と云ふ道歌を知つて居るだらう、俺も男だ、敢て追及はしない。高が青二才の一匹や二匹つかまへてゴテゴテ云ふのは時置師の沽券にも関するから、寛大の処置を取つて不問に付しておく、有難う思へ』
高『もし梅公別様、時置師の神様はあゝ仰有つても決してお前さまを憎むやうな方ぢやないから悪く思はないやうにして下さい。併しあたいに恋慕したつて駄目ですから其点は固く堅く注意しておきますよ。

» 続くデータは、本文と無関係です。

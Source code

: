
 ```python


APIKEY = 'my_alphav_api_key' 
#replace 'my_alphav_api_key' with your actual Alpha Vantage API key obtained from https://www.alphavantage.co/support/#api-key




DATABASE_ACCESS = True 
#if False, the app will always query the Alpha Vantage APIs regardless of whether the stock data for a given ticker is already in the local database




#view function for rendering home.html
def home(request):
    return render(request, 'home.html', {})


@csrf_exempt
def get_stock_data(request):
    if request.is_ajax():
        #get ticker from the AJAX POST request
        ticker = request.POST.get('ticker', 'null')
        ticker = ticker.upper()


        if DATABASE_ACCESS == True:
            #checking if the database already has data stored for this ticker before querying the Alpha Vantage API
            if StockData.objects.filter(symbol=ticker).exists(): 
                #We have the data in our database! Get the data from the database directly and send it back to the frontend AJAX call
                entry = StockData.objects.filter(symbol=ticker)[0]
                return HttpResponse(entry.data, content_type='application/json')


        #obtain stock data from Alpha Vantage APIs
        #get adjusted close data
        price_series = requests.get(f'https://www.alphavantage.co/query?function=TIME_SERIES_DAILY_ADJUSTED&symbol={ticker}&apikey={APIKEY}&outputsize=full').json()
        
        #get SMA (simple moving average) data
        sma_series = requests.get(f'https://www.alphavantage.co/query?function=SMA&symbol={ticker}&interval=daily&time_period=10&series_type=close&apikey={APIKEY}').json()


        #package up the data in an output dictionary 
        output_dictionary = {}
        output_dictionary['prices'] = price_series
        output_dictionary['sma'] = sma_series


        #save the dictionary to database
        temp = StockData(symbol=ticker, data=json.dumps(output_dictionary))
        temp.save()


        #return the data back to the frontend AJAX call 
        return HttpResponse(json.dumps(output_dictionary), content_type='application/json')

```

お前さまも宣伝使の卵ださうだから、一つ手柄初めにこの魔の森に落ち込んで苦んで居る男女の命を救けておやりなさい。さうすれや杢助さまの怒もとけ、お前さまの手柄も立つと云ふもの、どうです一つ侠気を出して決行する気はありませぬかな』
 梅公別は言霊別の化身で高姫や妖幻坊の正体を感知しない筈はない。さうして魔の森に高姫に誑かされ、二人の若き男女が蟻に責められ蜘蛛の糸にまかれ苦んで居る事は、既に已に常磐丸の船中に於て透視して居るのである。夫故に梅公別は両人を救ふべく小舟を操つて一人此所に上陸したのである。梅公別は早速鎮魂の神業を魔の森に修し、強き神霊を送つて居たから蜘蛛も蟻も如何する事も出来ないのを知つて居た。それ故泰然自若として妖幻坊、高姫の船中の争を見物して居たのである。今高姫が侠気を出して二人の男女を救へと云つた心の奥底は、梅公別をあの蟻の魔の森に飛び込ましめ、喰ひ殺さしめむと企んで居る事もよく承知して居た。それ故梅公別は二つ返事で承諾し妖幻坊、高姫の目の前で泰然自若魔の森へ飛び込んで仕舞つた。妖幻坊、高姫は両手を拍つて高笑ひ、竹藪の入口に進みよつて腮を突出し尻を叩き所在罵詈嘲笑を逞うし「ゆつくりお喰れなされ」と捨台詞を残し、再び船に身を任せ、何処ともなく浮び行く。梅公別は無事に二人を救ひ出し、暫し大銀杏の根下に腰打ちかけ、種々の成行き話を二人より聞き取り乍ら三人一つの小船に身を任せ、スガの港をさして進み行く。あゝ惟神霊幸倍坐世。